The only one leaping to mind is The Maltese Falcon. It was an odd progression. On a whim I read some Raymond Chandler novels and absolutely fell in love with his style and how wonderously overblown-to-the-point-of-camp the colourful hardboiled metaphors were. Now, every man and their dog on the internet seems to be agreed that Raymond Chandler is an absolute laughable amateur compared to Dashiell Hammett. So, given Maltese Falcon is by far and away Hammett's most famous novel it was the obvious one to read. I was pretty excited.
The book sucks. Oh my god does it suck.

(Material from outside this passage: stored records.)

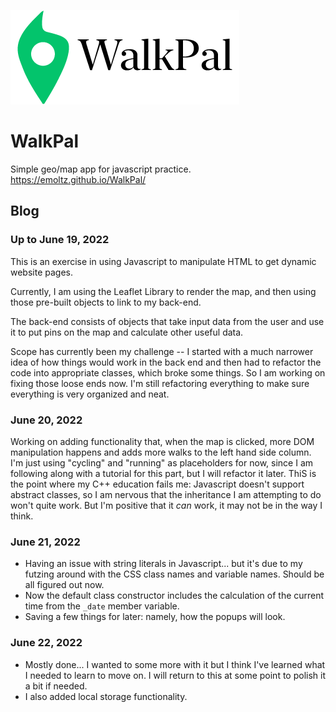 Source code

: ![](images/logo_black.png)
# WalkPal

Simple geo/map app for javascript practice. https://emoltz.github.io/WalkPal/

## Blog
### Up to June 19, 2022
<p>
This is an exercise in using Javascript to manipulate HTML to get dynamic website pages.

Currently, I am using the Leaflet Library to render the map, and then using those pre-built objects to link to my back-end.
</p>
<p>
The back-end consists of objects that take input data from the user and use it to put pins on the map and calculate other useful data.
</p>
<p>
Scope has currently been my challenge -- I started with a much narrower idea of how things would work in the back end and then had to refactor the code into appropriate classes, which broke some things. So I am working on fixing those loose ends now.
I'm still refactoring everything to make sure everything is very organized and neat.</p>

### June 20, 2022

Working on adding functionality that, when the map is clicked, more DOM manipulation happens and adds more walks to the left hand side column. I'm just using "cycling" and "running" as placeholders for now, since I am following along with a tutorial for this part, but I will refactor it later.
ThiS is the point where my C++ education fails me: Javascript doesn't support abstract classes, so I am nervous that the inheritance I am attempting to do won't quite work. But I'm positive that it *can* work, it may not be in the way I think. 

### June 21, 2022

* Having an issue with string literals in Javascript... but it's due to my futzing around with the CSS class names and variable names. Should be all figured out now.
* Now the default class constructor includes the calculation of the current time from the `_date` member variable. 
* Saving a few things for later: namely, how the popups will look. 

### June 22, 2022
* Mostly done... I wanted to some more with it but I think I've learned what I needed to learn to move on. I will return to this at some point to polish it a bit if needed. 
* I also added local storage functionality.  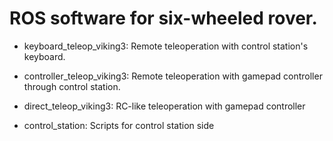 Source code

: # ROS software for six-wheeled rover.

- keyboard_teleop_viking3: Remote teleoperation with control station's keyboard.

- controller_teleop_viking3: Remote teleoperation with gamepad controller through control station.

- direct_teleop_viking3: RC-like teleoperation with gamepad controller

- control_station: Scripts for control station side
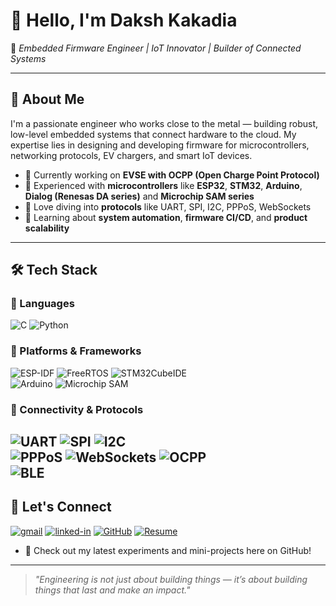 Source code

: # 👋 Hello, I'm Daksh Kakadia

🎯 *Embedded Firmware Engineer | IoT Innovator | Builder of Connected Systems*

---

## 🔧 About Me

I'm a passionate engineer who works close to the metal — building robust, low-level embedded systems that connect hardware to the cloud. My expertise lies in designing and developing firmware for microcontrollers, networking protocols, EV chargers, and smart IoT devices.

- 🔌 Currently working on **EVSE with OCPP (Open Charge Point Protocol)**
- 🧠 Experienced with **microcontrollers** like **ESP32**, **STM32**, **Arduino**, **Dialog (Renesas DA series)** and **Microchip SAM series**
- 📡 Love diving into **protocols** like UART, SPI, I2C, PPPoS, WebSockets
- 🌱 Learning about **system automation**, **firmware CI/CD**, and **product scalability**
---

## 🛠️ Tech Stack

### 🔹 Languages  
![C](https://img.shields.io/badge/C-00599C?style=for-the-badge&logo=c&logoColor=white)
![Python](https://img.shields.io/badge/Python-3776AB?style=for-the-badge&logo=python&logoColor=white)  

### 🔹 Platforms & Frameworks  
![ESP-IDF](https://img.shields.io/badge/ESP--IDF-E7352C?style=for-the-badge&logo=espressif&logoColor=white)
![FreeRTOS](https://img.shields.io/badge/FreeRTOS-27AE60?style=for-the-badge&logo=freertos&logoColor=white)
![STM32CubeIDE](https://img.shields.io/badge/STM32CubeIDE-03234B?style=for-the-badge&logo=stmicroelectronics&logoColor=white)  
![Arduino](https://img.shields.io/badge/Arduino-00979D?style=for-the-badge&logo=arduino&logoColor=white)
![Microchip SAM](https://img.shields.io/badge/SAM_Series-Microchip-EE1C25?style=for-the-badge&logo=microchip&logoColor=white)

### 🔹 Connectivity & Protocols  
![UART](https://img.shields.io/badge/UART-000000?style=for-the-badge)
![SPI](https://img.shields.io/badge/SPI-000000?style=for-the-badge)
![I2C](https://img.shields.io/badge/I2C-000000?style=for-the-badge)  
![PPPoS](https://img.shields.io/badge/PPP_over_Serial-007396?style=for-the-badge)
![WebSockets](https://img.shields.io/badge/WebSockets-2C5282?style=for-the-badge&logo=websockets&logoColor=white)
![OCPP](https://img.shields.io/badge/OCPP_1.6J-00A8E8?style=for-the-badge)  
![BLE](https://img.shields.io/badge/BLE-0082FC?style=for-the-badge&logo=bluetooth&logoColor=white)  
---

## 🤝 Let's Connect

[![gmail](https://img.shields.io/badge/Gmail-D14836?style=for-the-badge&logo=Gmail&logoColor=white)](mailto:dakshkakadia@gmail.com)
[![linked-in](https://custom-icon-badges.demolab.com/badge/LinkedIn-0A66C2?logo=linkedin-white&logoColor=fff&style=for-the-badge)](https://www.linkedin.com/in/dakshkakadia)
[![GitHub](https://img.shields.io/badge/GitHub-181717?style=for-the-badge&logo=github&logoColor=white)](https://github.com/dakshkakadia)
[![Resume](https://img.shields.io/badge/Resume-blue?style=for-the-badge&logo=readthedocs&logoColor=white)](https://github.com/kdaksh8/kdaksh8/raw/main/Daksh_Kakadia_resume.pdf)


- 🧪 Check out my latest experiments and mini-projects here on GitHub!

---

> *"Engineering is not just about building things — it’s about building things that last and make an impact."*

Sam Spade is the most godawful boring Mary Sue lead I've ever read, who effortlessly overpowers every crook he meets and bangs every dame. There's no real mystery - the four characters you meet near the start are about it, and they're all trying to double cross one another to get the stupid bird statue that they have no reason to believe is real. They just constantly meet up in different configurations, point guns at one another and get beaten up by Sam until... I dunno, they get arrested? Now, Chandler plots aren't Dickens but he wrote them well. But I didn't find any piece of Hammett's prose vaguely memorable. It was a staggeringly dull wash.
So I reasoned "Aha, it must be the film! The famous iconic film by John Huston must be so good that it made the book good by association!"
Well, the film is beautifully shot and the cast are excellent and the music is great... really, everything superficial is great but... it's a pretty faithful adaptation. And seeing Humphrey Bogart in live action just constantly, non-stop, with no effort at all overpower all these dudes who have guns when he's unarmed can't really be made not ridiculous. It's like if a weasel-faced uncle of yours made a vanity project film where he gets to be Jackie Chan. I guess these kind of pulpy pseudo-heroics were more passable at the time, but I found it hard to take seriously. The film is unarguably a classic, though, and it launched everyone's careers into the stratosphere so I'm an outlier.